Over a million developers have joined DZone.
{{announcement.body}}
{{announcement.title}}

Swiftly Becoming Confused About Protocols (Part II)

DZone's Guide to

Swiftly Becoming Confused About Protocols (Part II)

How Swift can use policies in more interesting ways than just interfaces.

· Mobile Zone
Free Resource

Launching an app doesn’t need to be daunting. Whether you’re just getting started or need a refresher on mobile app testing best practices, this guide is your resource! Brought to you in partnership with Perfecto

In the first part of this series, we covered how to use policies as good ol' interfaces. Something we're all used to. But Swift allows policies to do much more than that — let's take a look at using protocols as policies describing type behavior.

Protocols as Policies

Okay, so let’s take a different approach. What about using protocols as policies for generics? Generics provide us with a large degree of reuse as well, and they do it at compile time, not run time. All messages are statically dispatched, and overall, generics are more optimizable.

import Foundation
import XCPlayground
XCPlaygroundPage.currentPage.needsIndefiniteExecution = true

struct TimerState {
  var elapsedSeconds = 0.0
  var stopTimer = false
  var restartTimer = false
}

This is the state of the timer. In the previous version, the state information was included in the Timer implementation class as object properties. In this version, we take the same variables, and wrap them into a structure. This structure would need to be exported from the module as a public type.

protocol Event {
  init(secondsElapsed: NSTimeInterval)
  var secondsElapsed: NSTimeInterval { get }
}

struct TimerEvent: Event {

  var _secondsElapsed = 0.0

  init(secondsElapsed: NSTimeInterval) {
  _secondsElapsed = secondsElapsed
  }

  var secondsElapsed: NSTimeInterval{
    get {
    return _secondsElapsed
    }
  }
}

Here, we define the event protocol to constrain our generic and a simple implementation of the protocol. We don’t use the implementation of the protocol in our class whatsoever; we only use it when we instantiate the generic class.

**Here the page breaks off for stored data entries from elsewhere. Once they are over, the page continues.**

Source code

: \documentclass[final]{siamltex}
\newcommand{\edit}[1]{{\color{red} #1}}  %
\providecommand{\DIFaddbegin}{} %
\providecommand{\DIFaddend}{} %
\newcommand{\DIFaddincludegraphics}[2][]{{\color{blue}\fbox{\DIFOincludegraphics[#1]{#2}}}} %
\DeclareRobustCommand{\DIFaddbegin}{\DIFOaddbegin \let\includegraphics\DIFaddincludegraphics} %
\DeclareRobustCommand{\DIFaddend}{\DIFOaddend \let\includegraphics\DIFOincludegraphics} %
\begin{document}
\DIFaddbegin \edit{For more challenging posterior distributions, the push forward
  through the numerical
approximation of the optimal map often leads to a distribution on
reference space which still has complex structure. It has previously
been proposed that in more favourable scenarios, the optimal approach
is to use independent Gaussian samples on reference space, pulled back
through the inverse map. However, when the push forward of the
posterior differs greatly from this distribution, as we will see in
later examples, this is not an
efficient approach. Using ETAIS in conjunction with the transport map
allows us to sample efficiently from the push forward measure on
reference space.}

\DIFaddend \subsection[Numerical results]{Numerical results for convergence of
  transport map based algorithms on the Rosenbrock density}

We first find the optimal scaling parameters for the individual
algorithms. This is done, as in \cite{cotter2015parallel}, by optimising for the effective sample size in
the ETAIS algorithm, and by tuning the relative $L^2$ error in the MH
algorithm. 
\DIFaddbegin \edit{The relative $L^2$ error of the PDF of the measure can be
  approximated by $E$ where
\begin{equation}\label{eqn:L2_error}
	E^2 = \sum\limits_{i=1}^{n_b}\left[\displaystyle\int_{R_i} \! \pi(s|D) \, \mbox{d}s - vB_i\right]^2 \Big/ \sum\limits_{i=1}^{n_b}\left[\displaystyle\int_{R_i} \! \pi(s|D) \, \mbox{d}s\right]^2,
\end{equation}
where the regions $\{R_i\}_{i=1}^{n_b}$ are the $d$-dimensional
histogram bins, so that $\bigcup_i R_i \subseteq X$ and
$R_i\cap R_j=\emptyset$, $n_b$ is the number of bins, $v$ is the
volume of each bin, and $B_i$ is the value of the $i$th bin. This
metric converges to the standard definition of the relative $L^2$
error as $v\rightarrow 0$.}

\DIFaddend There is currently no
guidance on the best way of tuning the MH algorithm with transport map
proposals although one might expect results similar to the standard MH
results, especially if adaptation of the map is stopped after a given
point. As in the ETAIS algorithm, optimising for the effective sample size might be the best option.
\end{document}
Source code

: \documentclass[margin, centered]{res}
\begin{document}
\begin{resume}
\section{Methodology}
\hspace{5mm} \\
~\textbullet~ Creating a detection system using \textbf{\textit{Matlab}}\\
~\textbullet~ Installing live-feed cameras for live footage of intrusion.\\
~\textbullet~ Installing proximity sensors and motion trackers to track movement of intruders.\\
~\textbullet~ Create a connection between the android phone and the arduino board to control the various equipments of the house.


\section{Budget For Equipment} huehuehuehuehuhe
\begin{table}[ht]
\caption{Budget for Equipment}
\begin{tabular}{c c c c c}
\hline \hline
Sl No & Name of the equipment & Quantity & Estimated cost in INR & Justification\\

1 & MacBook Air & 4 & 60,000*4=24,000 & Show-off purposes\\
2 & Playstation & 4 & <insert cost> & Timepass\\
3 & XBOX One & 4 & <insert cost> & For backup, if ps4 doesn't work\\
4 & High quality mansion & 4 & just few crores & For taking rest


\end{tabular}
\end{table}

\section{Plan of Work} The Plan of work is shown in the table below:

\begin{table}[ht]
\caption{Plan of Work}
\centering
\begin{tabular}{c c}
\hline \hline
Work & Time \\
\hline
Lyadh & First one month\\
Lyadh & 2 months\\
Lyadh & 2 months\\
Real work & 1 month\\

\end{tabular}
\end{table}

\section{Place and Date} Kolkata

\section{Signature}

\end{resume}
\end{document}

func defaultFirePolicy<T: Hashable, S: Event>(
myTimer: NSTimer,
inout timerState: TimerState,
timer: Timer<T, S>
) -> Void {

  if timerState.stopTimer {
    myTimer.invalidate()
    timerState.stopTimer = false
    return
  }

  if timerState.restartTimer {
    timerState.elapsedSeconds = 0
    timerState.restartTimer = false
    timer.start()
  }

  timerState.elapsedSeconds++

  timer.observers.forEach {
    let ti = NSTimeInterval(timerState.elapsedSeconds)
    let event = S(secondsElapsed: ti)
    $1(event)
  }

  if timerState.elapsedSeconds >= 10 {
  myTimer.invalidate()
  }
}

This is a default implementation for the callback handler. We define this so that users don’t need to define their own handler each time the instantiate this generic timer class.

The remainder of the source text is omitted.